● **MATERIAL PROVIDED**:
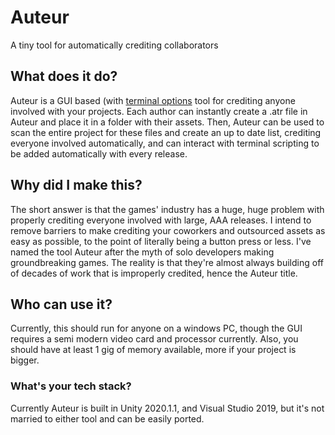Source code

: # Auteur
 A tiny tool for automatically crediting collaborators
 ## What does it do?
 Auteur is a GUI based (with [terminal options](https://github.com/Enemby/Auteur/wiki/Launch-Options) tool for crediting anyone involved with your projects. Each author can instantly create a .atr file in Auteur and place it in a folder with their assets. Then, Auteur can be used to scan the entire project for these files and create an up to date list, crediting everyone involved automatically, and can interact with terminal scripting to be added automatically with every release.
## Why did I make this?
The short answer is that the games' industry has a huge, huge problem with properly crediting everyone involved with large, AAA releases. I intend to remove barriers to make crediting your coworkers and outsourced assets as easy as possible, to the point of literally being a button press or less. I've named the tool Auteur after the myth of solo developers making groundbreaking games. The reality is that they're almost always building off of decades of work that is improperly credited, hence the Auteur title.
## Who can use it?
Currently, this should run for anyone on a windows PC, though the GUI requires a semi modern video card and processor currently. Also, you should have at least 1 gig of memory available, more if your project is bigger.
### What's your tech stack?
Currently Auteur is built in Unity 2020.1.1, and Visual Studio 2019, but it's not married to either tool and can be easily ported.

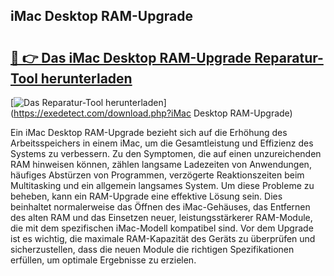 ## iMac Desktop RAM-Upgrade 

# <h2><a href="https://exedetect.com/download.php?iMac Desktop RAM-Upgrade">🔗 👉 Das iMac Desktop RAM-Upgrade Reparatur-Tool herunterladen</a></h2>

[![Das Reparatur-Tool herunterladen](https://exedetect.com/download-button.jpg)](https://exedetect.com/download.php?iMac Desktop RAM-Upgrade)

Ein iMac Desktop RAM-Upgrade bezieht sich auf die Erhöhung des Arbeitsspeichers in einem iMac, um die Gesamtleistung und Effizienz des Systems zu verbessern. Zu den Symptomen, die auf einen unzureichenden RAM hinweisen können, zählen langsame Ladezeiten von Anwendungen, häufiges Abstürzen von Programmen, verzögerte Reaktionszeiten beim Multitasking und ein allgemein langsames System. Um diese Probleme zu beheben, kann ein RAM-Upgrade eine effektive Lösung sein. Dies beinhaltet normalerweise das Öffnen des iMac-Gehäuses, das Entfernen des alten RAM und das Einsetzen neuer, leistungsstärkerer RAM-Module, die mit dem spezifischen iMac-Modell kompatibel sind. Vor dem Upgrade ist es wichtig, die maximale RAM-Kapazität des Geräts zu überprüfen und sicherzustellen, dass die neuen Module die richtigen Spezifikationen erfüllen, um optimale Ergebnisse zu erzielen.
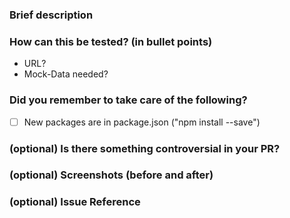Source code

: ### Brief description

### How can this be tested? (in bullet points)
- URL?
- Mock-Data needed?

### Did you remember to take care of the following?
-   [ ] New packages are in package.json ("npm install --save")

### (optional) Is there something controversial in your PR?

### (optional) Screenshots (before and after)

### (optional) Issue Reference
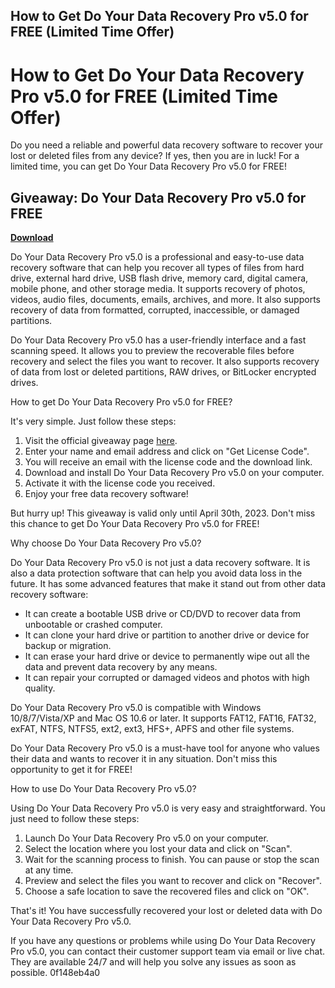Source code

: ## How to Get Do Your Data Recovery Pro v5.0 for FREE (Limited Time Offer)

  
# How to Get Do Your Data Recovery Pro v5.0 for FREE (Limited Time Offer)
 
Do you need a reliable and powerful data recovery software to recover your lost or deleted files from any device? If yes, then you are in luck! For a limited time, you can get Do Your Data Recovery Pro v5.0 for FREE!
 
## Giveaway: Do Your Data Recovery Pro v5.0 for FREE


[**Download**](https://www.google.com/url?q=https%3A%2F%2Furlin.us%2F2tLCgp&sa=D&sntz=1&usg=AOvVaw1CfUbm5uz_fdcqQoWTUbYo)

 
Do Your Data Recovery Pro v5.0 is a professional and easy-to-use data recovery software that can help you recover all types of files from hard drive, external hard drive, USB flash drive, memory card, digital camera, mobile phone, and other storage media. It supports recovery of photos, videos, audio files, documents, emails, archives, and more. It also supports recovery of data from formatted, corrupted, inaccessible, or damaged partitions.
 
Do Your Data Recovery Pro v5.0 has a user-friendly interface and a fast scanning speed. It allows you to preview the recoverable files before recovery and select the files you want to recover. It also supports recovery of data from lost or deleted partitions, RAW drives, or BitLocker encrypted drives.
 
How to get Do Your Data Recovery Pro v5.0 for FREE?
 
It's very simple. Just follow these steps:
 
1. Visit the official giveaway page [here](https://www.doyourdata.com/giveaway.html).
2. Enter your name and email address and click on "Get License Code".
3. You will receive an email with the license code and the download link.
4. Download and install Do Your Data Recovery Pro v5.0 on your computer.
5. Activate it with the license code you received.
6. Enjoy your free data recovery software!

But hurry up! This giveaway is valid only until April 30th, 2023. Don't miss this chance to get Do Your Data Recovery Pro v5.0 for FREE!
  
Why choose Do Your Data Recovery Pro v5.0?
 
Do Your Data Recovery Pro v5.0 is not just a data recovery software. It is also a data protection software that can help you avoid data loss in the future. It has some advanced features that make it stand out from other data recovery software:

- It can create a bootable USB drive or CD/DVD to recover data from unbootable or crashed computer.
- It can clone your hard drive or partition to another drive or device for backup or migration.
- It can erase your hard drive or device to permanently wipe out all the data and prevent data recovery by any means.
- It can repair your corrupted or damaged videos and photos with high quality.

Do Your Data Recovery Pro v5.0 is compatible with Windows 10/8/7/Vista/XP and Mac OS 10.6 or later. It supports FAT12, FAT16, FAT32, exFAT, NTFS, NTFS5, ext2, ext3, HFS+, APFS and other file systems.
 
Do Your Data Recovery Pro v5.0 is a must-have tool for anyone who values their data and wants to recover it in any situation. Don't miss this opportunity to get it for FREE!
  
How to use Do Your Data Recovery Pro v5.0?
 
Using Do Your Data Recovery Pro v5.0 is very easy and straightforward. You just need to follow these steps:

1. Launch Do Your Data Recovery Pro v5.0 on your computer.
2. Select the location where you lost your data and click on "Scan".
3. Wait for the scanning process to finish. You can pause or stop the scan at any time.
4. Preview and select the files you want to recover and click on "Recover".
5. Choose a safe location to save the recovered files and click on "OK".

That's it! You have successfully recovered your lost or deleted data with Do Your Data Recovery Pro v5.0.
 
If you have any questions or problems while using Do Your Data Recovery Pro v5.0, you can contact their customer support team via email or live chat. They are available 24/7 and will help you solve any issues as soon as possible.
 0f148eb4a0
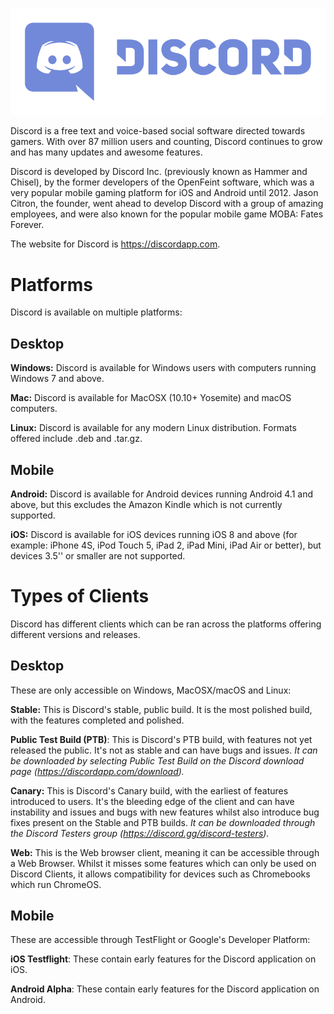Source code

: <!--TITLE: Discord -->

![Logo](/uploads/discord/logo.png "Logo")

Discord is a free text and voice-based social software directed towards gamers. With over 87 million users and counting, Discord continues to grow and has many updates and awesome features.

Discord is developed by Discord Inc. (previously known as Hammer and Chisel), by the former developers of the OpenFeint software, which was a very popular mobile gaming platform for iOS and Android until 2012. Jason Citron, the founder, went ahead to develop Discord with a group of amazing employees, and were also known for the popular mobile game MOBA: Fates Forever.

The website for Discord is https://discordapp.com. 

# Platforms
Discord is available on multiple platforms:

## Desktop
**Windows:** Discord is available for Windows users with computers running Windows 7 and above.

**Mac:** Discord is available for MacOSX (10.10+ Yosemite) and macOS computers.

**Linux:** Discord is available for any modern Linux distribution. Formats offered include .deb and .tar.gz.

## Mobile
**Android:** Discord is available for Android devices running Android 4.1 and above, but this excludes the Amazon Kindle which is not currently supported.

**iOS:** Discord is available for iOS devices running iOS 8 and above (for example: iPhone 4S, iPod Touch 5, iPad 2, iPad Mini, iPad Air or better), but devices 3.5'' or smaller are not supported.

# Types of Clients
Discord has different clients which can be ran across the platforms offering different versions and releases.

## Desktop
These are only accessible on Windows, MacOSX/macOS and Linux:

**Stable:** This is Discord's stable, public build. It is the most polished build, with the features completed and polished.

**Public Test Build (PTB)**: This is Discord's PTB build, with features not yet released the public. It's not as stable and can have bugs and issues.
*It can be downloaded by selecting Public Test Build on the Discord download page (https://discordapp.com/download).*

**Canary:** This is Discord's Canary build, with the earliest of features introduced to users. It's the bleeding edge of the client and can have instability and issues and bugs with new features whilst also introduce bug fixes present on the Stable and PTB builds.
*It can be downloaded through the Discord Testers group (https://discord.gg/discord-testers).*

**Web:** This is the Web browser client, meaning it can be accessible through a Web Browser. Whilst it misses some features which can only be used on Discord Clients, it allows compatibility for devices such as Chromebooks which run ChromeOS.

## Mobile
These are accessible through TestFlight or Google's Developer Platform:

**iOS Testflight**: These contain early features for the Discord application on iOS.

**Android Alpha**: These contain early features for the Discord application on Android.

● **THE TASK**:
Give again, word for word, every line from the top of the entries above to the line holding "## What does it do?", both included. Leave the pictures out.

● **EXERCISE RESPONSE**:
Source code

: # Auteur
 A tiny tool for automatically crediting collaborators
 ## What does it do?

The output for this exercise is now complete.